THE TASK:
Retype, character for character, the line containing "developed with the" along with each line after it through the end of the data, and only those.

(Items from a dataset)

■ ■ ■ ■ ■

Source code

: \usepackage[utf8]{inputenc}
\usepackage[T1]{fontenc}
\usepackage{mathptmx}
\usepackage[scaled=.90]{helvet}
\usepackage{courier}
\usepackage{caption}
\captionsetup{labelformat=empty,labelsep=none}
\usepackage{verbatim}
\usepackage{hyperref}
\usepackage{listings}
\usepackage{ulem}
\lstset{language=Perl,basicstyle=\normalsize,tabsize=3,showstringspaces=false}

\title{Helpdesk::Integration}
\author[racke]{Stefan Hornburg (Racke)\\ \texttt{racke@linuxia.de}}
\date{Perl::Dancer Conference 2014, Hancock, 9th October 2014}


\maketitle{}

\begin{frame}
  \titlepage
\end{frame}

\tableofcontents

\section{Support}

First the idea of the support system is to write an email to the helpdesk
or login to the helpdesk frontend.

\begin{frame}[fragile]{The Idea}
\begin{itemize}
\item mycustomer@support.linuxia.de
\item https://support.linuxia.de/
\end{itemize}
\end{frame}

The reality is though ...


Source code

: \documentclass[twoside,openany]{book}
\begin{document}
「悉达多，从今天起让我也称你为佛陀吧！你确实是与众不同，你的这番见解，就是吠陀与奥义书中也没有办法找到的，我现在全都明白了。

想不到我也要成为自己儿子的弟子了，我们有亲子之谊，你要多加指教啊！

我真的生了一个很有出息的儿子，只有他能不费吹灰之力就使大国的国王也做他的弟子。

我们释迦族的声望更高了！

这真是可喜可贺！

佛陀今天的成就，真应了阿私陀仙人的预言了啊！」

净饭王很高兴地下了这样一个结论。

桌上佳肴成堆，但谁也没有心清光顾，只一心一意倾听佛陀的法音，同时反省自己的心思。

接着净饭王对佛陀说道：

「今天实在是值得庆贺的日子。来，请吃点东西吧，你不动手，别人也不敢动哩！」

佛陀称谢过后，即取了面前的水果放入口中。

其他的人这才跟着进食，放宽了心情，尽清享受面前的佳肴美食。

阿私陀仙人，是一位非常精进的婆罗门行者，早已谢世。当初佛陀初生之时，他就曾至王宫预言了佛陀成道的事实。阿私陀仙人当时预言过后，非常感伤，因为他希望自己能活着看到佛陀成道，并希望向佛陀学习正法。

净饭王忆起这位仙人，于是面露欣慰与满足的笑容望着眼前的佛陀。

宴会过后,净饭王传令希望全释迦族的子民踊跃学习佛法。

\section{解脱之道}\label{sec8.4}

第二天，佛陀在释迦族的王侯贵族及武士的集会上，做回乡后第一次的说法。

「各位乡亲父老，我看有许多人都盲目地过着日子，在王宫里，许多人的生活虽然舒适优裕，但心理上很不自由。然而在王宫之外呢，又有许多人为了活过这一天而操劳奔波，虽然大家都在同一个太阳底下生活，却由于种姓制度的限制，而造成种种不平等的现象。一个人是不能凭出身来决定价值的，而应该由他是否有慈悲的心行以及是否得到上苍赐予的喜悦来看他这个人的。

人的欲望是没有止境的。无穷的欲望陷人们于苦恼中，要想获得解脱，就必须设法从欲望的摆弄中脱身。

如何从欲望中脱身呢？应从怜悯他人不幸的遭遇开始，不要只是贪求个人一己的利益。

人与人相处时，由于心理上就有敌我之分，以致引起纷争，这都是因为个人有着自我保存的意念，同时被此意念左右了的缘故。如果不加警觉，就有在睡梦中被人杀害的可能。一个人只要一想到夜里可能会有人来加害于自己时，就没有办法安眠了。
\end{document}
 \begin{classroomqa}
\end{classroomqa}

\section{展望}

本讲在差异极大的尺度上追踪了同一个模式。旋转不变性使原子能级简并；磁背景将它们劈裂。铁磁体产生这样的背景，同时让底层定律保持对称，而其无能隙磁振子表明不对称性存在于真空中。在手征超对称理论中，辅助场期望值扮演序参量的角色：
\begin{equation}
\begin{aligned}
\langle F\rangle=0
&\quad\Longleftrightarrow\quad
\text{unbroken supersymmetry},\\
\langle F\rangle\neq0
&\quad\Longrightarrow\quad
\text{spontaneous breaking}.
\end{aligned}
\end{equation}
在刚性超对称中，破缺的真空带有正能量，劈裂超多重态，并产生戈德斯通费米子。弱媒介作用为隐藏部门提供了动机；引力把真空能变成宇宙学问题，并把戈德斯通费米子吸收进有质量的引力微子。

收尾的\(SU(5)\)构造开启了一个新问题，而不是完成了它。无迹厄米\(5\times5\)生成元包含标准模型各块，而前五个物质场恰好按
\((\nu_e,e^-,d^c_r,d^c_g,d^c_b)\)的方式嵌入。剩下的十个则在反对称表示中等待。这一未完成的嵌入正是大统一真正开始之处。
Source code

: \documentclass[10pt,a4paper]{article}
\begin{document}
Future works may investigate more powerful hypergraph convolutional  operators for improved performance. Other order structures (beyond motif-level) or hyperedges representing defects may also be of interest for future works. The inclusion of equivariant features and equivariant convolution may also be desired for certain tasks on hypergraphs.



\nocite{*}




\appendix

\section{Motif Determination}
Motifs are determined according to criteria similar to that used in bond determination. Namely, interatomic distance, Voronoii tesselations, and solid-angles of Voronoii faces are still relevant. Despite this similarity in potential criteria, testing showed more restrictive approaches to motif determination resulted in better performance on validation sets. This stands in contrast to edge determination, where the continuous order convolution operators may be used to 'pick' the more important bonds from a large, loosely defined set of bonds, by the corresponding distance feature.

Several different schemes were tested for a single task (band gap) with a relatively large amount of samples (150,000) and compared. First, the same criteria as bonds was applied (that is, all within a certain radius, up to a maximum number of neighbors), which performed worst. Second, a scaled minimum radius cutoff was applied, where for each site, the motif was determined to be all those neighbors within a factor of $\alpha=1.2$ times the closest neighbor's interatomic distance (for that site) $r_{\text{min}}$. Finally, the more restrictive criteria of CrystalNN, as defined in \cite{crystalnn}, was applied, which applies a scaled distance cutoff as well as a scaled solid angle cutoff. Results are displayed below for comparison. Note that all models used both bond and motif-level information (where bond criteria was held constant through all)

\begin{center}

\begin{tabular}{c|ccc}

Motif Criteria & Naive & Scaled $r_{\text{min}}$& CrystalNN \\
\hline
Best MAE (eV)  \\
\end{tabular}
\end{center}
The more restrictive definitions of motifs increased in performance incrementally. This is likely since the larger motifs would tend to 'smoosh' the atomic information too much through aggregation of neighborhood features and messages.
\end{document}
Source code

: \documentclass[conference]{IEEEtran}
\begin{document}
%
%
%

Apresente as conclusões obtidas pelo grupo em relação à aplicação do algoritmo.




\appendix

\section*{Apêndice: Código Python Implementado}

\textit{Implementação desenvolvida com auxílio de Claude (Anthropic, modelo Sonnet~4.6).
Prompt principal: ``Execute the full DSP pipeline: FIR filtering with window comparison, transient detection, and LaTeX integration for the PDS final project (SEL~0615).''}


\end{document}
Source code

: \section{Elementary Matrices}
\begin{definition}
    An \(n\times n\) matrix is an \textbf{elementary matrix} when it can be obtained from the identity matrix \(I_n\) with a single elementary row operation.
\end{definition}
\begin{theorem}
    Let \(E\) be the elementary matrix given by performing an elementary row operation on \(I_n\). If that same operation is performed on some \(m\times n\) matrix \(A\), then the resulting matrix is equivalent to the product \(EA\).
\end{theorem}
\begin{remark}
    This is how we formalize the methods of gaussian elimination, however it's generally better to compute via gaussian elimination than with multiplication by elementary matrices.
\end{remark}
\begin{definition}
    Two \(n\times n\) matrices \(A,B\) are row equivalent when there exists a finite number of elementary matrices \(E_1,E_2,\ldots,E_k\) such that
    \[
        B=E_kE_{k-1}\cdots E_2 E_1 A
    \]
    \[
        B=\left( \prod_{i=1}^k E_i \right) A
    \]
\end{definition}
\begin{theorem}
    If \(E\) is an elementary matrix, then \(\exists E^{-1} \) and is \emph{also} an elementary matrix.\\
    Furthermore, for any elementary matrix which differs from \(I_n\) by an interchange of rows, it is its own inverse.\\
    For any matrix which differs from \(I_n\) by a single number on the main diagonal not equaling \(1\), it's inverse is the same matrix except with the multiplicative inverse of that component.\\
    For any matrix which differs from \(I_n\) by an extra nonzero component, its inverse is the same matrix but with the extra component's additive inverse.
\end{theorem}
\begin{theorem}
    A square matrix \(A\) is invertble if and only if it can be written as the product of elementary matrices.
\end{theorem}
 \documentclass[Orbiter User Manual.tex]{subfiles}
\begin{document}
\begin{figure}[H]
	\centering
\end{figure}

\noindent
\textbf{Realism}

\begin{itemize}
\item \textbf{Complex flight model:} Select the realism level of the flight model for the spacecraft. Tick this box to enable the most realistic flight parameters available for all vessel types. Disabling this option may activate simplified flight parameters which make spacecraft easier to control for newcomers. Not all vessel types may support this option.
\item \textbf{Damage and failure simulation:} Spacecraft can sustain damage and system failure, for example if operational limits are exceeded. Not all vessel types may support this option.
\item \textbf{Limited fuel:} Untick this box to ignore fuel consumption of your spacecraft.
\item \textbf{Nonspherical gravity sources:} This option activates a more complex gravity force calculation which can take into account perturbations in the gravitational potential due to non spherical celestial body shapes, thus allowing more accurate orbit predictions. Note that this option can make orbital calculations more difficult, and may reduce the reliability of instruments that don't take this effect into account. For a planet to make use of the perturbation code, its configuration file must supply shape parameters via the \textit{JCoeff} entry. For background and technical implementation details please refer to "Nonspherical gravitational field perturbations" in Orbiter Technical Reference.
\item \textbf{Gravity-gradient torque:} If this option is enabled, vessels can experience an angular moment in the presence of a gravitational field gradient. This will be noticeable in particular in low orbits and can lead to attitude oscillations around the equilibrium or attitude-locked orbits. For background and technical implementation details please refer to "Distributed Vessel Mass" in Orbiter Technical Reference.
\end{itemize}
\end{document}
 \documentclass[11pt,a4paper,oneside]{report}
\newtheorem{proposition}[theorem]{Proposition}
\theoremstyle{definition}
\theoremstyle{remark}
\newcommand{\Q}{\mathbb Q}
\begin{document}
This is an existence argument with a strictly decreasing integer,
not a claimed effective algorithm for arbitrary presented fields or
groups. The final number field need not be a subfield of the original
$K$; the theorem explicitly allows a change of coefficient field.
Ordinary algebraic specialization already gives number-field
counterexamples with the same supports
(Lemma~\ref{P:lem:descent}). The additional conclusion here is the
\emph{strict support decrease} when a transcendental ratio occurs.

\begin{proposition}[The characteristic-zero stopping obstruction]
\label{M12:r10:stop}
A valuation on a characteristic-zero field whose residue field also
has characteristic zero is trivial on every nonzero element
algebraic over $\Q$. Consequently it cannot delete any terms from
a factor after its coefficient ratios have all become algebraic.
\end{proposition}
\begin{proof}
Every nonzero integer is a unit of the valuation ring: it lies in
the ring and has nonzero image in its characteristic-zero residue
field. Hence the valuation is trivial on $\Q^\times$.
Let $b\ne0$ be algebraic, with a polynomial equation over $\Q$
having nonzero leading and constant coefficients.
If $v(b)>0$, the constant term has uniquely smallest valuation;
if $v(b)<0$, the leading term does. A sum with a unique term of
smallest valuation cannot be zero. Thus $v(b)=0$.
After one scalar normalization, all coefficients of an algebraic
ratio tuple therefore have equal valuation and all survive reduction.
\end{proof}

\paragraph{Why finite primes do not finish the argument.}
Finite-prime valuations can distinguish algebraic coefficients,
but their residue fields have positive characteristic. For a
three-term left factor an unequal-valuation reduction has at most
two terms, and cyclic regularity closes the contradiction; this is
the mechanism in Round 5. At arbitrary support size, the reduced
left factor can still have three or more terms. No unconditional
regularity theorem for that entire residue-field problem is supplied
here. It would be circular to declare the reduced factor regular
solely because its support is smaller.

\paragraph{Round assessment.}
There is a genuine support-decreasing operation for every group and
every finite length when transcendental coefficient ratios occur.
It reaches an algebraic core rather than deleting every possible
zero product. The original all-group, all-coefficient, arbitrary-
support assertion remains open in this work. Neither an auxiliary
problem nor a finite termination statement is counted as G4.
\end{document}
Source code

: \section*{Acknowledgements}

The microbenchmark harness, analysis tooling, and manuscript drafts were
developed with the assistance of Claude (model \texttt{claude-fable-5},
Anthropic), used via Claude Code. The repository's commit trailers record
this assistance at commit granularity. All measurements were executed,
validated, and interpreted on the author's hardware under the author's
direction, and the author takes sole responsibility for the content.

■ ■ ■ ■ ■

RESPONSE TO THE EXERCISE:
developed with the assistance of Claude (model \texttt{claude-fable-5},
Anthropic), used via Claude Code. The repository's commit trailers record
this assistance at commit granularity. All measurements were executed,
validated, and interpreted on the author's hardware under the author's
direction, and the author takes sole responsibility for the content.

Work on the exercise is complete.